Search code examples
c++performancestlbuffering

read huge text file line by line in C++ with buffering


I need to read huge 35G file from disc line by line in C++. Currently I do it the following way:

ifstream infile("myfile.txt");
string line;
while (true) {
    if (!getline(infile, line)) break;
    long linepos = infile.tellg();
    process(line,linepos);
}

But it gives me about 2MB/sec performance, though file manager copies the file with 100Mb/s speed. I guess that getline() is not doing buffering correctly. Please propose some sort of buffered line-by-line reading approach.

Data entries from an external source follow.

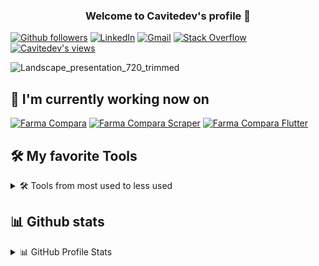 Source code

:<h3 align="center">
    <span>Welcome to Cavitedev's profile 👋</span>
</h3>


<!--https://github.com/antonkomarev/github-profile-views-counter-->
<a href="https://github.com/Cavitedev">
<img alt="Github followers" title="Follow me on Github" src="https://img.shields.io/github/followers/Cavitedev?color=236ad3&labelColor=1155ba&style=for-the-badge&logo=github&label=Follow"/></a>
<a href="https://www.linkedin.com/in/carlos-v-696ab9177/">
<img alt="LinkedIn" title="LinkedIn" src="https://img.shields.io/badge/linkedin-%230077B5.svg?style=for-the-badge&logo=linkedin&logoColor=white"/></a>
<a href="mailto: carlosvillorat@gmail.com">
<img alt="Gmail" title="Gmail" src="https://img.shields.io/badge/Gmail-D14836?style=for-the-badge&logo=gmail&logoColor=white"></a>
<a href="https://wa.link/kym90o">
<a href="https://stackoverflow.com/users/14559140/cavitedev"><img alt="Stack Overflow" title="Stack Overflow" src="https://img.shields.io/badge/-Stack%20Overflow-FE7A16?style=for-the-badge&logo=stack-overflow&logoColor=white"></a>
<a href="#"> <img alt="Cavitedev's views" src = "https://komarev.com/ghpvc/?username=Cavitedev&color=ED7588&style=plastic&label=Profile%20Views%20👀"></a>

![Landscape_presentation_720_trimmed](https://user-images.githubusercontent.com/52750778/137327373-10b0e97e-c3bd-4b99-bfdd-eda5281766e1.gif)

## 🔭 I'm currently working now on
<a href="https://github.com/Cavitedev/FarmaCompara"><img src="https://github-readme-stats.vercel.app/api/pin/?username=Cavitedev&repo=FarmaCompara&theme=react&bg_color=DEG,1b1726,383441&title_color=ED7588&text_color=FFFFFF&hide_border=true" alt="Farma Compara"></a>
<a href="https://github.com/Cavitedev/farma_compara_web_scraper"><img src="https://github-readme-stats.vercel.app/api/pin/?username=Cavitedev&repo=farma_compara_web_scraper&theme=react&bg_color=DEG,1b1726,383441&title_color=ED7588&text_color=FFFFFF&hide_border=true" alt="Farma Compara Scraper"></a>
<a href="https://github.com/Cavitedev/farma_compara_flutter"><img src="https://github-readme-stats.vercel.app/api/pin/?username=Cavitedev&repo=farma_compara_flutter&theme=react&bg_color=DEG,1b1726,383441&title_color=ED7588&text_color=FFFFFF&hide_border=true" alt="Farma Compara Flutter"></a>

## 🛠️ My favorite Tools
<details> 
    <summary>🛠️ Tools from most used to less used</summary>
    
### 👨‍💻 Programming languages

<p>
   <!-- <a href="https://github.com/search?q=user%Cavitedev+is%3Arepo+language%3Ac"><img alt="C" src="https://img.shields.io/badge/C%20-%232370ED.svg?logo=c&logoColor=white"></a>-->
    <a href="https://github.com/search?q=user%3ACavitedev+is%3Arepo+language%3Adart"><img alt="Dart" src="https://img.shields.io/badge/Dart%20-%2315A6C4.svg?logo=dart&logoColor=white"></a>
    <a href="https://github.com/search?q=user%3ACavitedev+is%3Arepo+language%3Acsharp"><img alt="C#" src="https://img.shields.io/badge/C%23%20-%23239120.svg?logo=c-sharp&logoColor=white"></a>
    <a href="https://github.com/search?q=user%3ACavitedev+is%3Arepo+language%3Asql"><img alt="SQL" src="https://img.shields.io/badge/SQL%20-%23025E8C.svg?logo=amazon-dynamodb&logoColor=white"></a>
    <a href="https://github.com/search?q=user%3ACavitedev+is%3Arepo+language%3Ajava"><img alt="Java" src="https://img.shields.io/badge/Java-%23007396.svg?logo=java&logoColor=white"></a>
    <a href="https://github.com/search?q=user%3ACavitedev+is%3Arepo+language%3Akotlin"><img alt="Kotlin" src="https://img.shields.io/badge/Kotlin-%230095D5.svg?logo=Kotlin&logoColor=white"></a>
    <a href="https://github.com/search?q=user%3ACavitedev+is%3Arepo+language%3Apython"><img alt="Python" src="https://img.shields.io/badge/Python%20-%2314354C.svg?logo=python&logoColor=white"></a>
    <a href="https://github.com/search?q=user%3ACavitedev+is%3Arepo+language%3AR"><img alt="R" src="https://img.shields.io/badge/R-%23276DC3.svg?logo=r&logoColor=white"></a>
    <a href="https://github.com/search?q=user%3ACavitedev+is%3Arepo+language%3AtypeScript"><img alt="TypeScript" src="https://img.shields.io/badge/TypeScript-%23007ACC.svg?logo=typescript&logoColor=white"></a>
            <a href="https://github.com/search?q=user%3ACavitedev+is%3Arepo+language%3Ajavascript"><img alt="Javascript" src="https://img.shields.io/badge/Javascript-%23F7DF1E.svg?logo=javascript&logoColor=white"></a>
        <a href="https://github.com/search?q=user%3ACavitedev+is%3Arepo+language%3Ahaskell"><img alt="Haskell" src="https://img.shields.io/badge/Haskell-%235D4F85.svg?logo=haskell&logoColor=white"></a>
    <a href="https://github.com/search?q=user%3ACavitedev+is%3Arepo+language%3Aphp"><img alt="PHP" src="https://img.shields.io/badge/PHP-%23777BB4.svg?logo=php&logoColor=white"></a>

</p>

### 📝 Markup Languages

<p>
    <a href="https://github.com/search?q=user%3ACavitedev+is%3Arepo+language%3Amarkdown"><img alt="Markdown" src="https://img.shields.io/badge/Markdown-%23000000.svg?logo=markdown&logoColor=white"></a>
    <a href="https://github.com/search?q=user%3ACavitedev+is%3Arepo+language%3Alatex"><img alt="LaTeX" src="https://img.shields.io/badge/LaTeX%20-%23008080.svg?logo=LaTeX&logoColor=white"></a>
    <a href="https://github.com/search?q=user%3ACavitedev+is%3Arepo+language%3Ahtml5"><img alt="HTML5" src="https://img.shields.io/badge/HTML5-%23E34F26.svg?logo=html5&logoColor=white"></a>
</p>

### 🧰 Frameworks and libraries

<p>
    <a href="https://flutter.dev/"><img alt="Flutter" src="https://img.shields.io/badge/Flutter%20-%2302569B.svg?logo=flutter&logoColor=white"></a>
    <a href="https://unity.com/"><img alt="Unity" src="https://img.shields.io/badge/unity-%23000000.svg?logo=unity&logoColor=white"></a>
    <a href="https://developer.android.com/"><img alt="Android" src="https://img.shields.io/badge/Android-3DDC84?logo=android&logoColor=white"></a>
    <a href="https://dotnet.microsoft.com/"><img alt=".Net" src="https://img.shields.io/badge/.NET-5C2D91?logo=.net&logoColor=white"></a>
    <a href="https://www.arduino.cc/"><img alt="Arduino" src="https://img.shields.io/badge/-Arduino-00979D?logo=Arduino&logoColor=white"></a>
    <a href="https://junit.org/junit5/"><img alt="JUnit" src="https://img.shields.io/badge/JUnit%20-%2325A162.svg?logo=cachet&logoColor=white"></a>
    <a href="https://material.io/"><img alt="Material Design" src="https://img.shields.io/badge/Material%20Design%20-%230081CB.svg?logo=material-design&logoColor=white"></a>
</p>


### 🗄️ Databases and Cloud Hosting

<p>
    <a href="https://firebase.google.com/"><img alt="Firebase" src="https://img.shields.io/badge/Firebase-%23039BE5.svg?logo=firebase"></a>
    <a href="http://postgresql.org/"><img alt="PostgreSQL" src ="https://img.shields.io/badge/PostgreSQL-%23316192.svg?logo=postgresql&logoColor=white"></a>
    <a href="https://www.oracle.com/database/technologies/"><img alt="Oracle" src ="https://img.shields.io/badge/Oracle%20-%23F00000.svg?logo=oracle&logoColor=white"></a>
    <a href="https://www.mongodb.com/"><img alt="MongoDB" src ="https://img.shields.io/badge/MongoDB-%234ea94b.svg?logo=mongodb&logoColor=white"></a>
    <a href="https://httpd.apache.org/"><img alt="Apache" src ="https://img.shields.io/badge/Apache-%23D42029.svg?logo=apache&logoColor=white"></a>
    <a href="https://www.sqlite.org/index.html"><img alt="SQLite" src ="https://img.shields.io/badge/SQLite-%2307405e.svg?logo=sqlite&logoColor=white"></a>
</p>


### 💻 Software and tools

#### IDEs

<p>
    <a href="https://www.jetbrains.com/idea/"><img alt="IntelliJ IDEA" src="https://img.shields.io/badge/IntelliJIDEA-000000.svg?logo=intellij-idea&logoColor=white"></a>
    <a href="https://developer.android.com/studio"><img alt="Android Studio" src="https://img.shields.io/badge/Android%20Studio-008678.svg?logo=android-studio&logoColor=white"></a>
    <a href="https://code.visualstudio.com/"><img alt="Visual Studio Code" src="https://img.shields.io/badge/Visual%20Studio%20Code-007ACC.svg?logo=Visual%20Studio%20Code&logoColor=white"></a>
    <a href="https://www.jetbrains.com/pycharm/"><img alt="Pycharm" src="https://img.shields.io/badge/Pycharm-143?logo=pycharm&logoColor=black&color=black&labelColor=green"></a>
    <a href="https://visualstudio.microsoft.com/"><img alt="Visual Studio" src="https://img.shields.io/badge/VisualStudio-5C2D91.svg?logo=visual-studio&logoColor=white"></a>
</p>

#### 📮 Office 

<p>
    <a href="#"><img alt="Google Sheets" src="https://img.shields.io/badge/Google%20Sheets%20-%2334A853.svg?logo=google%20sheets&logoColor=white"></a>
    <a href="https://www.office.com/"><img alt="Microsoft Office" src="https://img.shields.io/badge/Microsoft_Office-D83B01?logo=microsoft-office&logoColor=white"></a>
    <a href="#"><img alt="Microsoft Word" src="https://img.shields.io/badge/Microsoft_Word-2B579A?logo=microsoft-word&logoColor=white"></a>
    <a href="#"><img alt="Microsoft Excel" src="https://img.shields.io/badge/Microsoft_Excel-217346?logo=microsoft-excel&logoColor=white"></a>
    <a href="#"><img alt="Microsoft PowerPoint" src="https://img.shields.io/badge/Microsoft_PowerPoint-B7472A?logo=microsoft-powerpoint&logoColor=white"></a>
    <a href="#"><img alt="Microsoft SharePoint" src="https://img.shields.io/badge/Microsoft_SharePoint-0078D4?logo=microsoft-sharepoint&logoColor=white"></a>
</p>

#### APIs 🌎 used
    
<p>
    <a href="https://developers.google.com/maps"><img alt="Google Maps" src="https://img.shields.io/badge/Google%20Maps-%234285F4.svg?logo=google%20maps&logoColor=white"></a>
    <a href="https://spoonacular.com/"><img alt="Spoonacular" src="https://img.shields.io/badge/Spoonacular-%23009343.svg?"></a>
    <a href="https://www.idealista.com/"><img alt="Idealista" src="https://img.shields.io/badge/Idealista-e1f56e?"></a>
</p>
    
#### ERPs 🏢👨‍💼 used    
    
<p>
    <a href="https://velneo.com/"><img alt="Velneo" src="https://img.shields.io/badge/Velneo-%23da291c.svg?"></a>
    <a href="https://www.odoo.com/"><img alt="Odoo" src="https://img.shields.io/badge/Odoo-%2376526d.svg?"></a>
</p>
    
#### 🖥💾 Operating Systems and virtualization

<p>
    <a href="https://www.vmware.com/"><img alt="VMware" src="https://img.shields.io/badge/VMware-%23607078.svg?logo=vmware&logoColor=white"></a>
    <a href="https://www.virtualbox.org/"><img alt="VirtualBox" src="https://img.shields.io/badge/VirtualBox-%23183A61.svg?logo=virtualbox&logoColor=white"></a>    
    <a href="#"><img alt="Windows 10" src="https://img.shields.io/badge/Windows-0078D6?logo=windows&logoColor=white"></a>
    <a href="#"><img alt="Android" src="https://img.shields.io/badge/Android-3DDC84?logo=android&logoColor=white"></a>
    <a href="#"><img alt="Linux" src="https://img.shields.io/badge/Linux-FCC624?logo=linux&logoColor=black"></a>
</p>

#### 🗣 Communication, Coordination 👩‍👩‍👦‍👦 and storage 🗃

<p>
    <a href="https://stackoverflow.com/users/14559140/cavitedev"><img alt="Stack Overflow" src="https://img.shields.io/badge/-Stack%20Overflow-FE7A16?logo=stack-overflow&logoColor=white"></a>
    <a href="#"><img alt="Git" src="https://img.shields.io/badge/Git%20-%23F05033.svg?logo=git&logoColor=white"></a>
    <a href="#"><img alt="Github" src="https://img.shields.io/badge/Github-%23121011.svg?logo=github&logoColor=white"></a>
    <a href="#"><img alt="GitHub Actions" src="https://img.shields.io/badge/GitHub%20Actions%20-%232671E5.svg?logo=github%20actions&logoColor=white"></a>
    <a href="#"><img alt="Azure Devops" src="https://img.shields.io/badge/Azure%20DevOps-%230078D7.svg?logo=Azure%20DevOps&logoColor=white"></a>
    <a href="https://wakatime.com/@Cavitedev"><img alt="WakaTime" src="https://img.shields.io/badge/WakaTime-%23000000.svg?logo=WakaTime&logoColor=white"></a>
    <a href="https://drive.google.com/drive/my-drive"><img alt="Drive" src="https://img.shields.io/badge/Google%20Drive%20-%234285F4.svg?logo=google%20drive&logoColor=white"></a>
    <a href="https://onedrive.live.com/"><img alt="OneDrive" src="https://img.shields.io/badge/Microsoft%20OneDrive-%230078D4.svg?logo=microsoft%20onedrive&logoColor=white"></a>
    <a href="https://mega.nz/C!VNI21QTJ"><img alt="Mega" src="https://img.shields.io/badge/Mega-%23D90007.svg?logo=Mega&logoColor=white"></a>
    <a href="https://trello.com/carlosvilloratercero/activity"><img alt="Trello" src="https://img.shields.io/badge/Trello-%23026AA7.svg?logo=Trello&logoColor=white"></a>

</p>

#### 🛠 Other tools

<p>
    <a href="https://krita.org/"><img alt="Krita" src="https://img.shields.io/badge/Krita%20-%233BABFF.svg?logo=Krita&logoColor=white"></a>
    <a href="https://obsproject.com/"><img alt="OBS Studio" src="https://img.shields.io/badge/-OBS%20Studio-302E31?logo=obs-studio&logoColor=white"></a>
    <a href="https://www.audacityteam.org/"><img alt="Audacity" src="https://img.shields.io/badge/-Audacity-0000CC?logo=audacity&logoColor=white"></a>
    <a href="https://inkscape.org/"><img alt="Inkscape" src="https://img.shields.io/badge/Inkscape-000000?logo=Inkscape&logoColor=white"></a>
</p>  
  </details>


## 📊 Github stats

<!-- https://github.com/anuraghazra/github-readme-stats -->
<!-- https://github.com/ashutosh00710/github-readme-activity-graph -->
<details> 
  <summary>📊 GitHub Profile Stats</summary>
  <br/>
    <a href="https://github.com/anuraghazra/github-readme-stats"><img alt="Cavitedev's Github Stats" src="https://denvercoder1-github-readme-stats.vercel.app/api?username=Cavitedev&show_icons=true&count_private=true&theme=radical&hide_border=true&bg_color=DEG,1b1726,383441&title_color=ED7588&text_color=FFFFFF" /></a>
    <br/>
  <a href="https://github.com/anuraghazra/github-readme-stats"><img alt="Cavitedev's Top Languages" src="https://denvercoder1-github-readme-stats.vercel.app/api/top-langs/?username=Cavitedev&langs_count=8&layout=compact&theme=radical&hide_border=true&bg_color=DEG,1b1726,383441&title_color=ED7588&text_color=FFFFFF" /></a>
  <br/>

<a href="https://github.com/anuraghazra/github-readme-stats"> <img alt="Cavitedev's Wakatime stats" src="https://github-readme-stats.vercel.app/api/wakatime?username=Cavitedev&theme=radical&hide_border=true&bg_color=DEG,1b1726,383441&title_color=ED7588&text_color=75EDDA"/></a>

<a href="https://github.com/ashutosh00710/github-readme-activity-graph"><img alt="Cavitedev's Activity Graph" src="https://activity-graph.herokuapp.com/graph?username=Cavitedev&bg_color=1b1726&color=75EDDA&line=ED7588&point=FFFFFF&hide_border=true" /></a>

<b>Note:</b> These are the languages of my repositories, some of these language are auto generated and most of the projects I have were never uploaded to github, so it doesn't reflect real numbers about how much I have used each
</details>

UPD: process() is not a bottleneck, code without process() works with the same speed.


Solution

  • I've translated my own buffering code from my java project and it does what I need. I had to put defines to overcome problems with M$VC 2010 compiler tellg, that always gives wrong negative values on huge files. This algorithm gives desired speed ~100MB/s, though it does some usless new[].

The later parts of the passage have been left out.